PROBLEM: The records that follow are to be transcribed in full, without their images.

DATA:
= Beginning of Section =

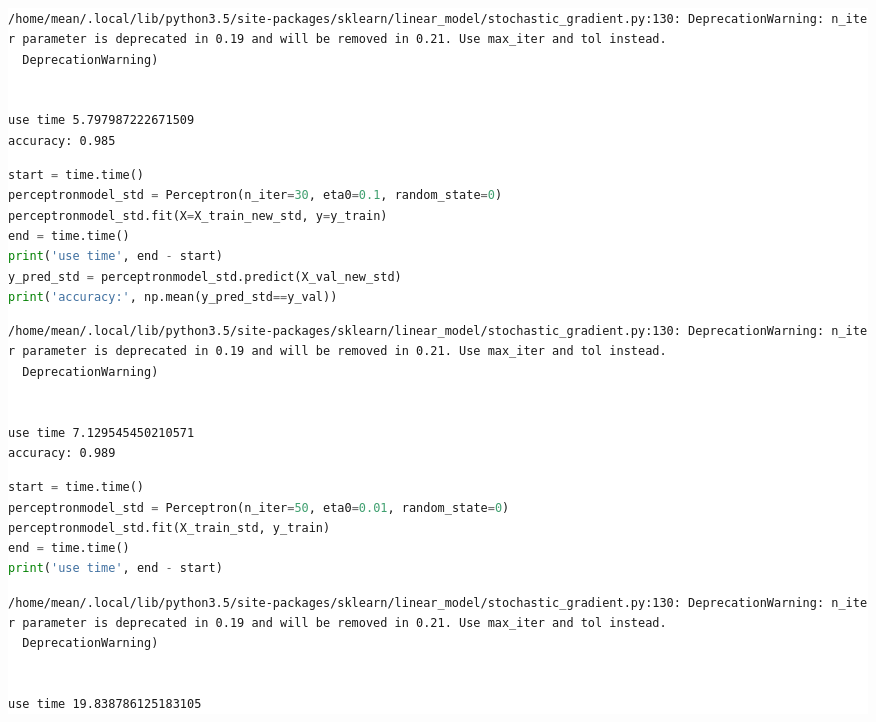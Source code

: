     /home/mean/.local/lib/python3.5/site-packages/sklearn/linear_model/stochastic_gradient.py:130: DeprecationWarning: n_iter parameter is deprecated in 0.19 and will be removed in 0.21. Use max_iter and tol instead.
      DeprecationWarning)
    

    use time 5.797987222671509
    accuracy: 0.985
    


```python
start = time.time()
perceptronmodel_std = Perceptron(n_iter=30, eta0=0.1, random_state=0)
perceptronmodel_std.fit(X=X_train_new_std, y=y_train)
end = time.time()
print('use time', end - start)
y_pred_std = perceptronmodel_std.predict(X_val_new_std)
print('accuracy:', np.mean(y_pred_std==y_val))
```

    /home/mean/.local/lib/python3.5/site-packages/sklearn/linear_model/stochastic_gradient.py:130: DeprecationWarning: n_iter parameter is deprecated in 0.19 and will be removed in 0.21. Use max_iter and tol instead.
      DeprecationWarning)
    

    use time 7.129545450210571
    accuracy: 0.989
    


```python

```


```python

```


```python

```


```python
start = time.time()
perceptronmodel_std = Perceptron(n_iter=50, eta0=0.01, random_state=0)
perceptronmodel_std.fit(X_train_std, y_train)
end = time.time()
print('use time', end - start)
```

    /home/mean/.local/lib/python3.5/site-packages/sklearn/linear_model/stochastic_gradient.py:130: DeprecationWarning: n_iter parameter is deprecated in 0.19 and will be removed in 0.21. Use max_iter and tol instead.
      DeprecationWarning)
    

    use time 19.838786125183105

= End of Section =

OUTPUT OF THE TASK:
Source code

:     /home/mean/.local/lib/python3.5/site-packages/sklearn/linear_model/stochastic_gradient.py:130: DeprecationWarning: n_iter parameter is deprecated in 0.19 and will be removed in 0.21. Use max_iter and tol instead.
      DeprecationWarning)
    

    use time 5.797987222671509
    accuracy: 0.985
    


```python
start = time.time()
perceptronmodel_std = Perceptron(n_iter=30, eta0=0.1, random_state=0)
perceptronmodel_std.fit(X=X_train_new_std, y=y_train)
end = time.time()
print('use time', end - start)
y_pred_std = perceptronmodel_std.predict(X_val_new_std)
print('accuracy:', np.mean(y_pred_std==y_val))
```

    /home/mean/.local/lib/python3.5/site-packages/sklearn/linear_model/stochastic_gradient.py:130: DeprecationWarning: n_iter parameter is deprecated in 0.19 and will be removed in 0.21. Use max_iter and tol instead.
      DeprecationWarning)
    

    use time 7.129545450210571
    accuracy: 0.989
    


```python

```


```python

```


```python

```


```python
start = time.time()
perceptronmodel_std = Perceptron(n_iter=50, eta0=0.01, random_state=0)
perceptronmodel_std.fit(X_train_std, y_train)
end = time.time()
print('use time', end - start)
```

    /home/mean/.local/lib/python3.5/site-packages/sklearn/linear_model/stochastic_gradient.py:130: DeprecationWarning: n_iter parameter is deprecated in 0.19 and will be removed in 0.21. Use max_iter and tol instead.
      DeprecationWarning)
    

    use time 19.838786125183105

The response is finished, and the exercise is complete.